Preemptive strike
Oh great I’ve just ruined practically any chance I have of enjoying the Watchmen movie by reading the graphic novel. For years, decades, I’ve been hearing that Alan Moore and Dave Gibbons’s book is brilliant, complex, groundbreaking, a masterwork of ruthless psychological realism. Fanboys, I sniggered and rolled my eyeballs—secretly, because I don’t want to come home to my apartment to find that a truck has been assembled in my living room.
Years pass, the ownership issues are sorted out by competing studios, the movie opens soon, and the portents are not good: the director’s previous movie is the abdominal workout fantasy 300, and Alan Moore has already dismissed the film adaptation. And then I have to go and read the graphic novel, which turns out to be brilliant, complex, groundbreaking, a masterwork of ruthless psychological realism. Blast, screwed my own movie viewing.
Still, the filmmakers might spring a surprise—what are we movie lovers if not optimists with an endless capacity for rationalization. I enjoyed Zack Snyder’s Dawn of the Dead—most of it anyway, until the humans stupidly decided to leave the mall. Or was that a different zombie movie. Billy Crudup’s in Watchmen, naked, except that he’s blue (Dr. Manhattan).

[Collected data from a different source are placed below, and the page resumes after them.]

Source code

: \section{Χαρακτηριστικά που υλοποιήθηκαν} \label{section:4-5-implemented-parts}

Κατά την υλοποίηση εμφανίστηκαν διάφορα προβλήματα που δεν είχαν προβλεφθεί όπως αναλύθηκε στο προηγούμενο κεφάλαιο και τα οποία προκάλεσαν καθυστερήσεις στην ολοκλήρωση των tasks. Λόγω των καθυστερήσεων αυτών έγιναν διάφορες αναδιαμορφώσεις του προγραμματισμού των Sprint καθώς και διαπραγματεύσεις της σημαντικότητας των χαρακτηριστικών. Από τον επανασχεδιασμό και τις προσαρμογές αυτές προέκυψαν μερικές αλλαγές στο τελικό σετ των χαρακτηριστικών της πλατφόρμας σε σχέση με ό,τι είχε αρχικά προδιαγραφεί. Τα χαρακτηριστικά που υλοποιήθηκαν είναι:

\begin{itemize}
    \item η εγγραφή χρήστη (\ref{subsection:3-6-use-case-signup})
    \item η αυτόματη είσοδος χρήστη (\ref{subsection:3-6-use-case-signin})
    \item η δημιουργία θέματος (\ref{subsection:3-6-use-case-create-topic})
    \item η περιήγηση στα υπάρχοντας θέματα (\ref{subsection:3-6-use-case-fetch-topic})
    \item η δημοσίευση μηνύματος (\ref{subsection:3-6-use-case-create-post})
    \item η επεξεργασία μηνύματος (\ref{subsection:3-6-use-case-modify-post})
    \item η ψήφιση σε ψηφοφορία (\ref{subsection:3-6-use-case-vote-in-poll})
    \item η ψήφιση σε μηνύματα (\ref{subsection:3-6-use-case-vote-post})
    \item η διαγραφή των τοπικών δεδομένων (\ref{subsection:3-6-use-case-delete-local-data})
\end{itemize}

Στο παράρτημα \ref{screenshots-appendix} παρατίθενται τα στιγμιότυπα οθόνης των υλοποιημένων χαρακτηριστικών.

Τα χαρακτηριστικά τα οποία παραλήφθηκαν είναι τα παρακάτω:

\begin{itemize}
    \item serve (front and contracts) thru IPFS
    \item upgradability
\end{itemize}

Matthew Goode is Ozymandias: I hope he’s awake this time, because in the Brideshead Revisited movie his role could’ve been played with more verve by a two-by-four. (Who cast Ben Whishaw as Sebastian?!!) The only signs of life in that flatliner were Emma Thompson and Michael Gambon, and even they looked bored.
I’m looking at imdb and…there’s going to be a sequel to 300? What, they rise from the dead?